Catégorie :Revue de presse

Coupe du monde Aussois 2019

Cet été, la saison de ski-alpinisme commençait très tôt en comparaison avec les autres années. La première coupe du monde avait déjà lieu les 20-21 décembre à Aussois, en France. Au programme, une course individuelle le vendredi et un sprint le samedi.

Je me réjouissais de prendre part à ces épreuves car les sensations les jours précédents étaient excellente.

Le vent, la neige et la pluie sont venus pimenter course individuelle. Dans le coup pour un podium Espoirs (U23) jusqu’au sommet de la avant-dernière montée, je perds bêtement du temps dans les transitions et dans la descente. Je terminerai à la 6e place chez les U23 et la 25e au général. Les sensations sont bonnes, mais le bon wagon est parti et je ne parviens pas à revenir. Point positif, mon niveau de forme est déjà excellent en ce début de saison.
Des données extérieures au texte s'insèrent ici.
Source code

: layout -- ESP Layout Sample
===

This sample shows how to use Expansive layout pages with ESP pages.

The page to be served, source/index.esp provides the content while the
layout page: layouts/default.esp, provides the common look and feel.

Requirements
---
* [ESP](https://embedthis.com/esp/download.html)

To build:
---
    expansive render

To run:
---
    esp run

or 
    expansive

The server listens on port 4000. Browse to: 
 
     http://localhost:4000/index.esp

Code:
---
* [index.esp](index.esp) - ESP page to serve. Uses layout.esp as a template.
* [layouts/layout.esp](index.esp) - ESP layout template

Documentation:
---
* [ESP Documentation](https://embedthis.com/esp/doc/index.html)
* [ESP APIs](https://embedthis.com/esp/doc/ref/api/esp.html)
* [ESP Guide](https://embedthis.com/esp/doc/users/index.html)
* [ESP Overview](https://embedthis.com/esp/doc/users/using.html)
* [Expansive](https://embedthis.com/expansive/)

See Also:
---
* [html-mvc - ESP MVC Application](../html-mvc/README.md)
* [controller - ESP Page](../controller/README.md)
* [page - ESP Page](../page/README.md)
Le lendemain lors du sprint, je réalise une bonne qualification mais je sais que je peux encore aller plus vite. Je me réjouissais donc de participer aux quarts de finale, d’autant plus que dans mon quart se trouvent plusieurs autres espoirs et de précieuses places allaient se jouer. Malheureusement, j’ai été stoppé net dans mon élan car je connais une grosse chute dans la descente. Je parviens à me relever et à terminer la course en dernière position de mon quart. Mais une fois la ligne d’arrivée franchie, la douleur s’accentue et je comprends alors que quelque chose ne va pas. Je suis alors pris en charge par les secouristes, puis ambulanciers qui me conduisent dans une cabinet proche de la course pour y faire des radios. Les radios montrent une fracture de la malléole interne droite mais on me recommande de faire un scanner à mon retour en Suisse.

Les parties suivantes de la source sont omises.